• _DATA PROVIDED_:
_____
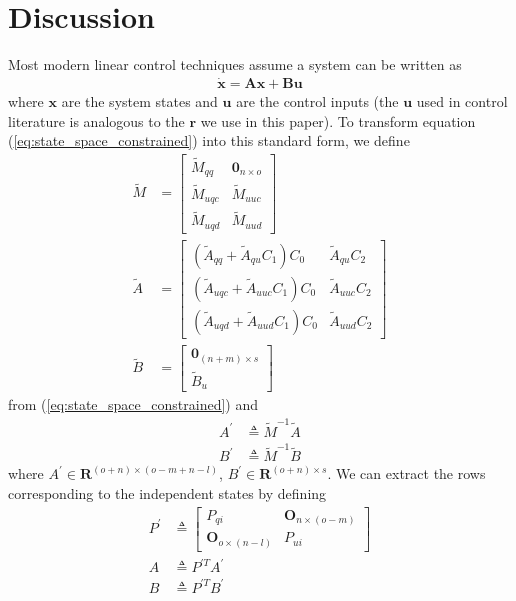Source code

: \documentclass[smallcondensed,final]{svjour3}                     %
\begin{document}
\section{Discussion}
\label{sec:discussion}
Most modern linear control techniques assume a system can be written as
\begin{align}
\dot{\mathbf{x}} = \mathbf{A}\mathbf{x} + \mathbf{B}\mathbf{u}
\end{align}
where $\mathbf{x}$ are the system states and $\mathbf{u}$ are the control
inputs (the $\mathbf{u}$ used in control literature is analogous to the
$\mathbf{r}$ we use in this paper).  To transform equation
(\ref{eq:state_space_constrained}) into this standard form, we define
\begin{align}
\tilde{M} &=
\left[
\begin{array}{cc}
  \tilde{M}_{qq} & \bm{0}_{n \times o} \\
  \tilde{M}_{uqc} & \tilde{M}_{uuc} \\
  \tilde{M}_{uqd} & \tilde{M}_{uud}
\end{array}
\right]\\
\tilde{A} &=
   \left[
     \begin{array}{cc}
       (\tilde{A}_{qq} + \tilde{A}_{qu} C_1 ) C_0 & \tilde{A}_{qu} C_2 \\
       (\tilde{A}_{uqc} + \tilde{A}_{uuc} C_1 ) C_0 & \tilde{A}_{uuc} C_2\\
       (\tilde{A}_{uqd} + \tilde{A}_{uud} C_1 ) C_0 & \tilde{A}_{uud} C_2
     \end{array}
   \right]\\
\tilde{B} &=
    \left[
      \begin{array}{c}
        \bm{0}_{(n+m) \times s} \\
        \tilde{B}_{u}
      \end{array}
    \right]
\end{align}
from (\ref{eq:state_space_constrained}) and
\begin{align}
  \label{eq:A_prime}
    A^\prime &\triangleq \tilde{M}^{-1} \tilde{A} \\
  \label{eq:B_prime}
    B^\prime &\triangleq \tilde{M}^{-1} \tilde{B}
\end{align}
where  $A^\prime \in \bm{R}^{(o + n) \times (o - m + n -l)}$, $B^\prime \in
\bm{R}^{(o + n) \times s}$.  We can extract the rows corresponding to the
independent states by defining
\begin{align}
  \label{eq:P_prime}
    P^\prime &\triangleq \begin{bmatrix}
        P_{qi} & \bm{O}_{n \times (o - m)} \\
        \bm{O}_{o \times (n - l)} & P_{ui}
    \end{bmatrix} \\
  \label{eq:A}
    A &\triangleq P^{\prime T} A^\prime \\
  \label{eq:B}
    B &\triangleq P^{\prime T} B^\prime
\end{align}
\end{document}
_____
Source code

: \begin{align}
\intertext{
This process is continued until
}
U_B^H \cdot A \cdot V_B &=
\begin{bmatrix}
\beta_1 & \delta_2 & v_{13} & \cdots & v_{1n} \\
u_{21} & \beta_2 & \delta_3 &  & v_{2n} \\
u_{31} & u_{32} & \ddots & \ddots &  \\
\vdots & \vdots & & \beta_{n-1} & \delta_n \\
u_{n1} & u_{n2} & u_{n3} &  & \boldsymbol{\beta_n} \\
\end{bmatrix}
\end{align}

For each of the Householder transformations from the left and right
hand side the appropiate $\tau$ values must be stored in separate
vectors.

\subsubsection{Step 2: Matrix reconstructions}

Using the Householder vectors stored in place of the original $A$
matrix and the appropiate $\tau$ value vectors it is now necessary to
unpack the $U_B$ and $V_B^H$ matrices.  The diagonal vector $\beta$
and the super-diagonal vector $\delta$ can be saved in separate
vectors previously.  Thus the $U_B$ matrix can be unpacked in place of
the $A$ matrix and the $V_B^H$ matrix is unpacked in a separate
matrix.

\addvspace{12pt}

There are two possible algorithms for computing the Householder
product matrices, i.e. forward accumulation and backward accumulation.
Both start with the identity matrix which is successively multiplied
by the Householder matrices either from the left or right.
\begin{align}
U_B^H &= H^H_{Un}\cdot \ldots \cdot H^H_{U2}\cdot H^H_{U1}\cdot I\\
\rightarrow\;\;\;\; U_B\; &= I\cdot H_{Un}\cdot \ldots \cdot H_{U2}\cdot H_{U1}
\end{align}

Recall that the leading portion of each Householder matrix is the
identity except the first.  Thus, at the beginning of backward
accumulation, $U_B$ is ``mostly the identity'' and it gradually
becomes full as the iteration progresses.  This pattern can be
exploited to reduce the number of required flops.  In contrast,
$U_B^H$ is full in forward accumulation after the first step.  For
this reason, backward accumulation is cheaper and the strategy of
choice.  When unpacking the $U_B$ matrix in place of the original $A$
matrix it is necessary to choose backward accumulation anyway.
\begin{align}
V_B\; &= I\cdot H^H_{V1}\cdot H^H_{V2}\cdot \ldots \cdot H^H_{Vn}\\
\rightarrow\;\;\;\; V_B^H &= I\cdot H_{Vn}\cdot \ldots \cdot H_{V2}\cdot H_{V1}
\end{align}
_____
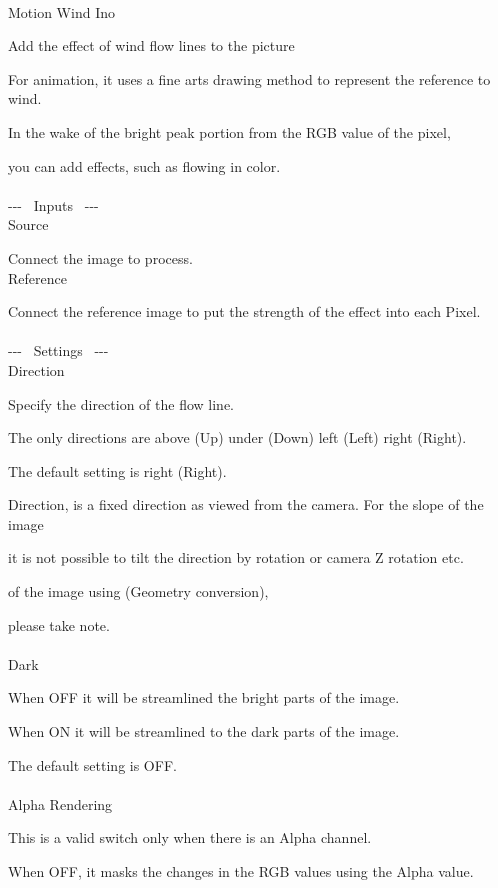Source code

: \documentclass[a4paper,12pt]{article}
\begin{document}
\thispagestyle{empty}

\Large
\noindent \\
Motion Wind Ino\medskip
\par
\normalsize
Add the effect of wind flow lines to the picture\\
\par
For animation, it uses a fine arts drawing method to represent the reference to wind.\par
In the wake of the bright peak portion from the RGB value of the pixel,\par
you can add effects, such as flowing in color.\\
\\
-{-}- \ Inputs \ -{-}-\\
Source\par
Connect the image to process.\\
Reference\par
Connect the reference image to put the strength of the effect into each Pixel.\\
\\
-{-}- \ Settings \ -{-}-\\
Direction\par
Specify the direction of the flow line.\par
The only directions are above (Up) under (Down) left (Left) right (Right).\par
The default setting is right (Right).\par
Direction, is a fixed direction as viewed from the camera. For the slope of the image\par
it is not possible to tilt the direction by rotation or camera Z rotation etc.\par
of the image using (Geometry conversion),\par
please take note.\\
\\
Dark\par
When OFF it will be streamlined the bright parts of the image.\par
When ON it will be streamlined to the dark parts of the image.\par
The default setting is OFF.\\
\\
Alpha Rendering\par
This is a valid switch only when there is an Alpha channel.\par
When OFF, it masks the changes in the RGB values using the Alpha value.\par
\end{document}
_____
• _YOUR OBJECTIVE_:
Where in the records does the word "Connect" appear? Copy each line that holds it.

• _ANSWER SECTION_:
Connect the image to process.\\
Connect the reference image to put the strength of the effect into each Pixel.\\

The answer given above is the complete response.